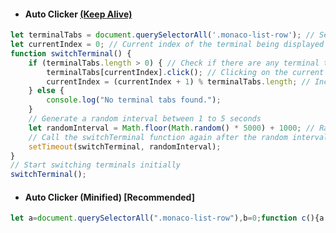 - #### Auto Clicker [(Keep Alive)](https://www.gitpod.io/docs/configure/workspaces/workspace-lifecycle#workspace-inactivity)
```javascript
let terminalTabs = document.querySelectorAll('.monaco-list-row'); // Selecting all terminal tabs
let currentIndex = 0; // Current index of the terminal being displayed
function switchTerminal() {
    if (terminalTabs.length > 0) { // Check if there are any terminal tabs
        terminalTabs[currentIndex].click(); // Clicking on the current terminal tab
        currentIndex = (currentIndex + 1) % terminalTabs.length; // Incrementing index, wrapping around if needed
    } else {
        console.log("No terminal tabs found.");
    }
    // Generate a random interval between 1 to 5 seconds
    let randomInterval = Math.floor(Math.random() * 5000) + 1000; // Random interval between 1000 ms (1 second) and 6000 ms (5 seconds)
    // Call the switchTerminal function again after the random interval
    setTimeout(switchTerminal, randomInterval);
}
// Start switching terminals initially
switchTerminal();
```
- #### Auto Clicker (Minified) [Recommended]
```javascript
let a=document.querySelectorAll(".monaco-list-row"),b=0;function c(){a.length>0?(a[b].click(),b=(b+1)%a.length):console.log("No terminal tabs found.");let d=Math.floor(1e3*Math.random())+1e3;setTimeout(c,d)}c();
```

Work instruction → Output a faithful copy of the data, with each picture left out.

Solution →
 - #### Auto Clicker [(Keep Alive)](https://www.gitpod.io/docs/configure/workspaces/workspace-lifecycle#workspace-inactivity)
```javascript
let terminalTabs = document.querySelectorAll('.monaco-list-row'); // Selecting all terminal tabs
let currentIndex = 0; // Current index of the terminal being displayed
function switchTerminal() {
    if (terminalTabs.length > 0) { // Check if there are any terminal tabs
        terminalTabs[currentIndex].click(); // Clicking on the current terminal tab
        currentIndex = (currentIndex + 1) % terminalTabs.length; // Incrementing index, wrapping around if needed
    } else {
        console.log("No terminal tabs found.");
    }
    // Generate a random interval between 1 to 5 seconds
    let randomInterval = Math.floor(Math.random() * 5000) + 1000; // Random interval between 1000 ms (1 second) and 6000 ms (5 seconds)
    // Call the switchTerminal function again after the random interval
    setTimeout(switchTerminal, randomInterval);
}
// Start switching terminals initially
switchTerminal();
```
- #### Auto Clicker (Minified) [Recommended]
```javascript
let a=document.querySelectorAll(".monaco-list-row"),b=0;function c(){a.length>0?(a[b].click(),b=(b+1)%a.length):console.log("No terminal tabs found.");let d=Math.floor(1e3*Math.random())+1e3;setTimeout(c,d)}c();
```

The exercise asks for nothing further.